Input material >>

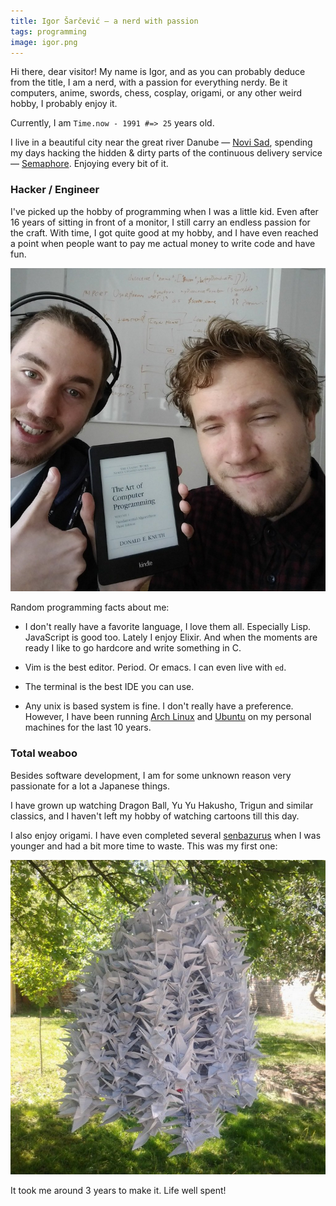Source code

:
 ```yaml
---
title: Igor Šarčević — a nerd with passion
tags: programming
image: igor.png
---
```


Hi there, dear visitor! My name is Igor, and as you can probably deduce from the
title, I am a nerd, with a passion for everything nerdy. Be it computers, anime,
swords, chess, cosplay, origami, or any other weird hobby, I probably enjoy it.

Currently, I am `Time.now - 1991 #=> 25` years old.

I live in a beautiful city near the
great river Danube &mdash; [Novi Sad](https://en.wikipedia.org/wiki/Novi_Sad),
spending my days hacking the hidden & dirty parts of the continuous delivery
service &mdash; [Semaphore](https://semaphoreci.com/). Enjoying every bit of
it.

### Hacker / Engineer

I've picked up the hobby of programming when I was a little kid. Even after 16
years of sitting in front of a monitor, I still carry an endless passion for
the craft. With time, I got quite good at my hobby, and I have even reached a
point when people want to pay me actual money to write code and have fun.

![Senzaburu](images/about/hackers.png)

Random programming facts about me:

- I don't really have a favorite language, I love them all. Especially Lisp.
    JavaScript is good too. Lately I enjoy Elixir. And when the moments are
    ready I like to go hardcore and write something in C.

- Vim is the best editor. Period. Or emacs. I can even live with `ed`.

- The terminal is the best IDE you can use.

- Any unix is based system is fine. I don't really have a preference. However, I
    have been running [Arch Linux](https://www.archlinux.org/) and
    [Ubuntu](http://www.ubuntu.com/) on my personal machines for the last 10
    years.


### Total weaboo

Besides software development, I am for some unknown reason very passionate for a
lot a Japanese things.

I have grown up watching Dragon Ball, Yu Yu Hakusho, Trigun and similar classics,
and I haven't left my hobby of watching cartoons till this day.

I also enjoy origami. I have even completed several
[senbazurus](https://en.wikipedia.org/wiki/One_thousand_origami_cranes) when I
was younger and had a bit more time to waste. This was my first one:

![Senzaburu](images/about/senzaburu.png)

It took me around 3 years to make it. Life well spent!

Work request >>
Return every entry above exactly as written, minus the pictures.

Expected answer >>
Source code

:
 ```yaml
---
title: Igor Šarčević — a nerd with passion
tags: programming
image: igor.png
---
```


Hi there, dear visitor! My name is Igor, and as you can probably deduce from the
title, I am a nerd, with a passion for everything nerdy. Be it computers, anime,
swords, chess, cosplay, origami, or any other weird hobby, I probably enjoy it.

Currently, I am `Time.now - 1991 #=> 25` years old.

I live in a beautiful city near the
great river Danube &mdash; [Novi Sad](https://en.wikipedia.org/wiki/Novi_Sad),
spending my days hacking the hidden & dirty parts of the continuous delivery
service &mdash; [Semaphore](https://semaphoreci.com/). Enjoying every bit of
it.

### Hacker / Engineer

I've picked up the hobby of programming when I was a little kid. Even after 16
years of sitting in front of a monitor, I still carry an endless passion for
the craft. With time, I got quite good at my hobby, and I have even reached a
point when people want to pay me actual money to write code and have fun.

![Senzaburu](images/about/hackers.png)

Random programming facts about me:

- I don't really have a favorite language, I love them all. Especially Lisp.
    JavaScript is good too. Lately I enjoy Elixir. And when the moments are
    ready I like to go hardcore and write something in C.

- Vim is the best editor. Period. Or emacs. I can even live with `ed`.

- The terminal is the best IDE you can use.

- Any unix is based system is fine. I don't really have a preference. However, I
    have been running [Arch Linux](https://www.archlinux.org/) and
    [Ubuntu](http://www.ubuntu.com/) on my personal machines for the last 10
    years.


### Total weaboo

Besides software development, I am for some unknown reason very passionate for a
lot a Japanese things.

I have grown up watching Dragon Ball, Yu Yu Hakusho, Trigun and similar classics,
and I haven't left my hobby of watching cartoons till this day.

I also enjoy origami. I have even completed several
[senbazurus](https://en.wikipedia.org/wiki/One_thousand_origami_cranes) when I
was younger and had a bit more time to waste. This was my first one:

![Senzaburu](images/about/senzaburu.png)

It took me around 3 years to make it. Life well spent!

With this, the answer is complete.